As more boards embrace technology, there may be opportunities for others with inherent tech skills, perhaps younger employees in general, to step up and fill the void.
But as both Everitt McCormack and Chadha point out, board turnover is low and slow. In a way, perhaps indirectly, software like OnBoard can level the playing field for upcoming board leaders to enter the ring. According to Spencer Stuart, board revenue will be at just 8% a year in 2021.
Chadha points out that platforms like his remove some of the barriers for board members who can easily be bypassed and disrupted. It doesn’t matter whether you’re sitting at the head of the table or in a corner with only standing room.
“That’s no longer a problem because on Zoom, three people can’t talk because then no one can listen,” he noted. “No matter where you are sitting, now we are all in the same virtual, digital room.”
Chadha says this aspect of his background can help when boards looking to increase diversity consider applicants’ skills more than their C-level experience.
“First of all, you’re mining a very undiverse pool, when you’re really bringing people up from the C-level,” he said. “You’re going to have to step outside or you’re going to have to play up some of these talents.”
Technology has helped similar boards map out their goals in more meaningful ways, which is especially helpful when Fortune 500 companies don’t appreciate environmental milestones, their society and governance (ESG).
When the leaders at American Electricity (AEP) learned about a piece of software called Datamaran, which they see as a way to gain a broader view of the ESG landscape as they make more informed decisions about their own goals.
“Datamaran gave us the worldview we needed to understand emerging issues and trends, including new regulations in the pipeline that could directly or indirectly affect the AEP,” said Sandy. Naken, vice president and director of sustainability at AEP.

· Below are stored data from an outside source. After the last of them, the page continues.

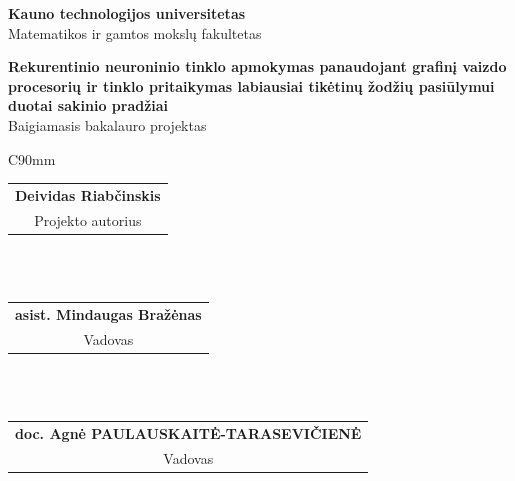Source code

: 

\begin{titlepage}
  \begin{center}


    \begin{figure}[H]
      \centering
    \end{figure}

    \vspace*{30pt}

    \fontXII
    \textbf{Kauno technologijos universitetas}\\
    Matematikos ir gamtos mokslų fakultetas

    \vspace*{100pt}

    \fontXVIII
	   \textbf{Rekurentinio neuroninio tinklo apmokymas panaudojant grafinį vaizdo procesorių ir tinklo pritaikymas labiausiai tikėtinų žodžių pasiūlymui duotai sakinio pradžiai}\\
     \fontXIV
     Baigiamasis bakalauro projektas

     \vspace*{76.8pt}

     \fontXII

     \singlespacing
     \begin{table}[H]
       \centering
      \begin{tabular}{C{90mm}}
      \hline
       \\
      \begin{tabular}{@{}c@{}}\textbf{Deividas Riabčinskis}\\Projekto autorius\end{tabular} \\
       \\
      \begin{tabular}{@{}c@{}}\textbf{asist. Mindaugas Bražėnas}\\Vadovas\end{tabular} \\
       \\
        \begin{tabular}{@{}c@{}}\textbf{doc. Agnė PAULAUSKAITĖ-TARASEVIČIENĖ}\\Vadovas\end{tabular} \\
       \\ \hline
      \end{tabular}
    \end{table}


\end{center}
\end{titlepage}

Naken says the platform helps AEPs track their ESG goals in real time and helps predict how national politics, consumer habits, natural disasters and the like will play a role in the economy. their results. Since starting to use the platform, AEP has developed a human rights policy.
“Human rights were once seen as a problem that only occurred in far, far less developed countries. So why does it emerge as an emerging problem for AEPs? “AEP’s addition of ESG social scores and risk ratings improved post-implementation,” Naken said. our own book — showed us why it is important to address human rights directly.In the end, we developed a human rights policy based on legal practices, policies and obligations. that we had.”
Marjella Lecourt-Alma, CEO and co-founder of Datamaran, says the platform helps companies predict how global developments will affect them.
“Software doesn’t replace the act of making a decision, but it gives them the information they need to move confidently in a certain direction,” she said. “And that’s what our customers like: that they have the foresight and predictability of what is becoming more and more relevant, that they can check where their competitors are. where.”
Datamaran also incorporates publicly available sources to give customers a look at competitors and how they are tracking and meeting ESG goals. While many companies rush to establish ESG targets and metrics, it doesn’t take them long to track and monitor data comprehensively. That’s where Datmaran can help by eliminating the need for each customer to be a data scientist, Lecourt-Alma said.
“They were pressing the gas while braking hard,” she said. “They know they need to do something, but they need to understand it better.”
In a nutshell, Everitt McCormack says that the most successful assemblies will be able to leverage technology to attack.
“When technology-driven disruptions happen, like a pandemic, companies need board members who understand the challenge and can see around them so they don’t react but take the initiative,” she said. . “That is what will help technology and network related companies and their sustainability and ESG going forward.”